Fighting wildfires across the American West this year has become an unusually massive operation, involving firefighters from around the US and other countries as well as active-duty soldiers and prison inmates, quickly trained and pressed into action.

The area burned so far this year – 7.4 million acres – tops each of the previous ten years. At the moment, according to the National Interagency Fire Center in Boise, Idaho, 70 active, large fires (11 of them new fires) are burning some 1.4 million acres. Hardest hit states are Idaho and California (14 large fires each), Montana (13 large fires) and Oregon and Washington (11 fires each).

Even if fire is not an immediate danger, some areas – including the Rogue Valley here in southern Oregon – are filled with smoke from large upwind fires, pushing air quality into unhealthy categories.

Meanwhile, the dangers associated with wildland firefighting have become tragically evident. So far this year, 13 firefighters have been killed on such fires, four more than all of last year. On Wednesday, three young firefighters were killed battling the Twisp River Fire in north central Washington State.

“He was the light of our life,” Richard Zbyszewski said of his 20-year-old son Tom, who was earning money to attend Whitman College in Walla Walla, Wash. “We’d give anything to have yesterday not happen.”

On Friday, President Obama declared a federal state of emergency in Washington State, authorizing the Federal Emergency Management Agency (FEMA) to provide equipment and other resources to firefighting efforts.

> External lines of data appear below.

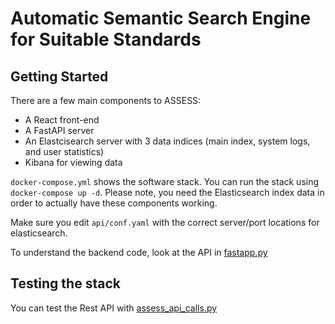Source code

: # Automatic Semantic Search Engine for Suitable Standards

## Getting Started

There are a few main components to ASSESS:

- A React front-end
- A FastAPI server
- An Elastcisearch server with 3 data indices (main index, system logs, and user statistics)
- Kibana for viewing data

`docker-compose.yml` shows the software stack. You can run the stack using `docker-compose up -d`. Please note, you need the Elasticsearch index data in order to actually have these components working.

Make sure you edit `api/conf.yaml` with the correct server/port locations for elasticsearch.

To understand the backend code, look at the API in [fastapp.py](https://github.com/nasa-jpl/ASSESS/blob/master/api/fastapp.py)

## Testing the stack

You can test the Rest API with [assess_api_calls.py](https://github.com/nasa-jpl/ASSESS/blob/master/api/assess_api_calls.py)
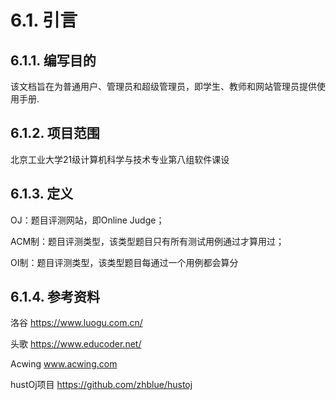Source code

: # 6.1. 引言

## 6.1.1. 编写目的

该文档旨在为普通用户、管理员和超级管理员，即学生、教师和网站管理员提供使用手册.

## 6.1.2. 项目范围

北京工业大学21级计算机科学与技术专业第八组软件课设

## 6.1.3. 定义

OJ：题目评测网站，即Online Judge；

ACM制：题目评测类型，该类型题目只有所有测试用例通过才算用过；

OI制：题目评测类型，该类型题目每通过一个用例都会算分

## 6.1.4. 参考资料

洛谷 https://www.luogu.com.cn/

头歌 https://www.educoder.net/

Acwing www.acwing.com

hustOj项目 https://github.com/zhblue/hustoj
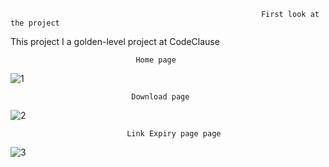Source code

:                                                             First look at the project
                                                            
This project I a golden-level project at CodeClause                                             
                                             
                                Home page

![1](https://github.com/Anubhav-dev-web/File_Sharing_app/assets/80172002/80ef11cf-fbc5-4882-973f-cc2627b4f162)

                               Download page

![2](https://github.com/Anubhav-dev-web/File_Sharing_app/assets/80172002/0a7ec0cf-f3fa-4909-a7c8-a3a9bbf86998)
                                            
                              Link Expiry page page

 ![3](https://github.com/Anubhav-dev-web/File_Sharing_app/assets/80172002/d5de3691-a799-4bfe-a4f7-08ed9c2f365d)
              
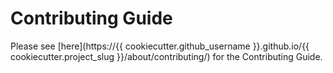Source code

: # Contributing Guide

Please see [here](https://{{ cookiecutter.github_username }}.github.io/{{ cookiecutter.project_slug }}/about/contributing/) for the Contributing Guide.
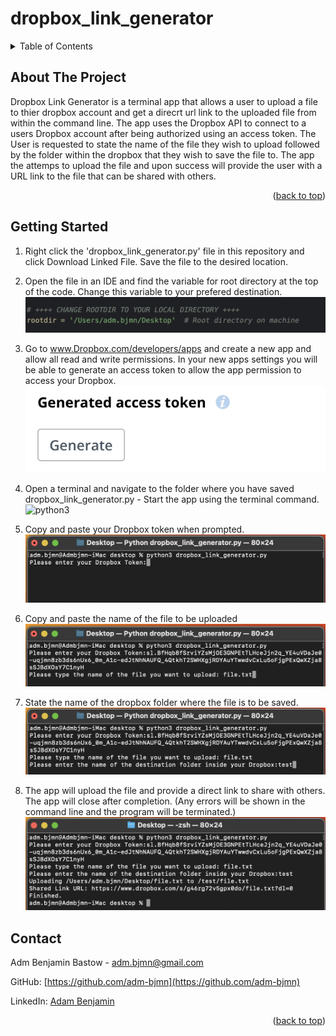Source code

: # dropbox_link_generator



<details>
  <summary>Table of Contents</summary>
  <ol>
    <li>
      <a href="#about-the-project">About The Project</a>
    </li>
    <li>
      <a href="#getting-started">Quick Guide</a>
    </li>
    <li>
      <a href="#contact">Contact</a>
    </li>
  </ol>
</details>
    
## About The Project

Dropbox Link Generator is a terminal app that allows a user to upload a file to thier dropbox account and get a direcrt url link to the uploaded file from within the command line.
The app uses the Dropbox API to connect to a users Dropbox account after being authorized using an access token.
The User is requested to state the name of the file they wish to upload followed by the folder within the dropbox that they wish to save the file to.
The app the attemps to upload the file and upon success will provide the user with a URL link to the file that can be shared with others.

<p align="right">(<a href="#top">back to top</a>)</p>


## Getting Started

1. Right click the 'dropbox_link_generator.py' file in this repository and click Download Linked File.
Save the file to the desired location.

2. Open the file in an IDE and find the variable for root directory at the top of the code. Change this variable to your prefered destination.
![RootDir](media/rootdir.jpg?raw=true "Root Directory")

3. Go to www.Dropbox.com/developers/apps and create a new app and allow all read and write permissions. In your new apps settings you will be able to generate an access token to allow the app permission to access your Dropbox.
![token](media/token.jpg?raw=true "token")

4. Open a terminal and navigate to the folder where you have saved dropbox_link_generator.py - Start the app using the terminal command.
![python3](media/python3.jpg?raw=true "python3") 

5. Copy and paste your Dropbox token when prompted.
![token_paste](media/token_paste.jpg?raw=true "token_paste") 

7. Copy and paste the name of the file to be uploaded
![file](media/file.jpg?raw=true "file")

7. State the name of the dropbox folder where the file is to be saved. 
![folder](media/folder.jpg?raw=true "folder")

8. The app will upload the file and provide a direct link to share with others. The app will close after completion.
(Any errors will be shown in the command line and the program will be terminated.)
![complete](media/complete.jpg?raw=true "complete")



## Contact

Adm Benjamin Bastow - adm.bjmn@gmail.com

GitHub: [https://github.com/adm-bjmn](https://github.com/adm-bjmn)

LinkedIn: [Adam Benjamin](https://www.linkedin.com/in/adam-benjamin-81273a251/)

<p align="right">(<a href="#top">back to top</a>)</p>
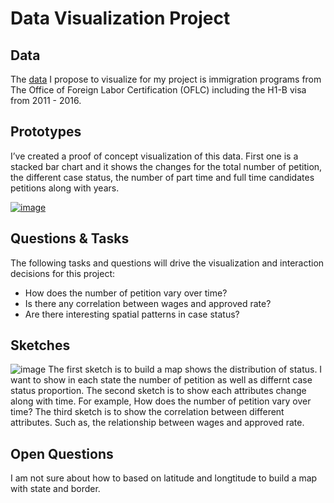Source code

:# Data Visualization Project

## Data

The [data](https://gist.github.com/yinhao0424/9f1730ca91ab6a472fc212761267fa39) I propose to visualize for my project is immigration programs from The Office of Foreign Labor Certification (OFLC) including the H1-B visa from 2011 - 2016.

## Prototypes

I’ve created a proof of concept visualization of this data. 
First one is a stacked bar chart and it shows the changes for the total number of petition, the different case status, the number of part time and full time candidates petitions along with years.

[![image](https://user-images.githubusercontent.com/44931709/65516192-8f380600-deae-11e9-934e-d01ca1466616.png)](https://beta.vizhub.com/yinhao0424/75b00344e86f4c8b9253c9dad751387a)


## Questions & Tasks

The following tasks and questions will drive the visualization and interaction decisions for this project:

 * How does the number of petition vary over time?
 * Is there any correlation between wages and approved rate?
 * Are there interesting spatial patterns in case status?

## Sketches
![image](https://user-images.githubusercontent.com/44931709/65524721-4424ef80-debc-11e9-9263-948eb1c60a3c.png)
The first sketch is to build a map shows the distribution of status. I want to show in each state the number of petition as well as differnt case status proportion.
The second sketch is to show each attributes change along with time. For example, How does the number of petition vary over time?
The third sketch is to show the correlation between different attributes. Such as, the relationship between wages and approved rate.

## Open Questions
I am not sure about how to based on latitude and longtitude to build a map with state and border.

Other agencies have signed on to fighting western wildfires as well, including upwards of 300 personnel and two National Guard Blackhawk helicopters from Minnesota. Washington State has called up 500 National Guard members. National Guard troops and four military C-130 cargo planes from McClellan Air Tanker Base in California also have been deployed to Washington State. Oregon Gov. Kate Brown has activated that state’s National Guard.

For the first time since 2006, active-duty US troops have been ordered to firefighting duty as well, including about 200 soldiers from the US Army’s 17th Field Artillery Brigade, 7th Infantry Division at Joint Base Lewis-McChord near Tacoma, Washington, split into 10 crews.

"We protect our country from all enemies foreign and domestic," Army Specialist Ashley Thornton told a local NBC affiliate. "So this is, I'll call it a domestic enemy."

Contingents are scheduled to arrive this weekend from Australia and New Zealand. Five wildland fire suppression crews from Ontario, Canada, and air tanker groups from Saskatchewan and Alberta are supporting fire suppression efforts in the Northern Rockies of Montana and Idaho.

In California, some 4,000 low-level felons are fighting fires. They’re paid $2 a day, plus $2 an hour while on the fire line, and their sentences are reduced by two days for every day fighting fires, according to a report in Mother Jones.

One benefit of the program is that it often breaks down racial barriers.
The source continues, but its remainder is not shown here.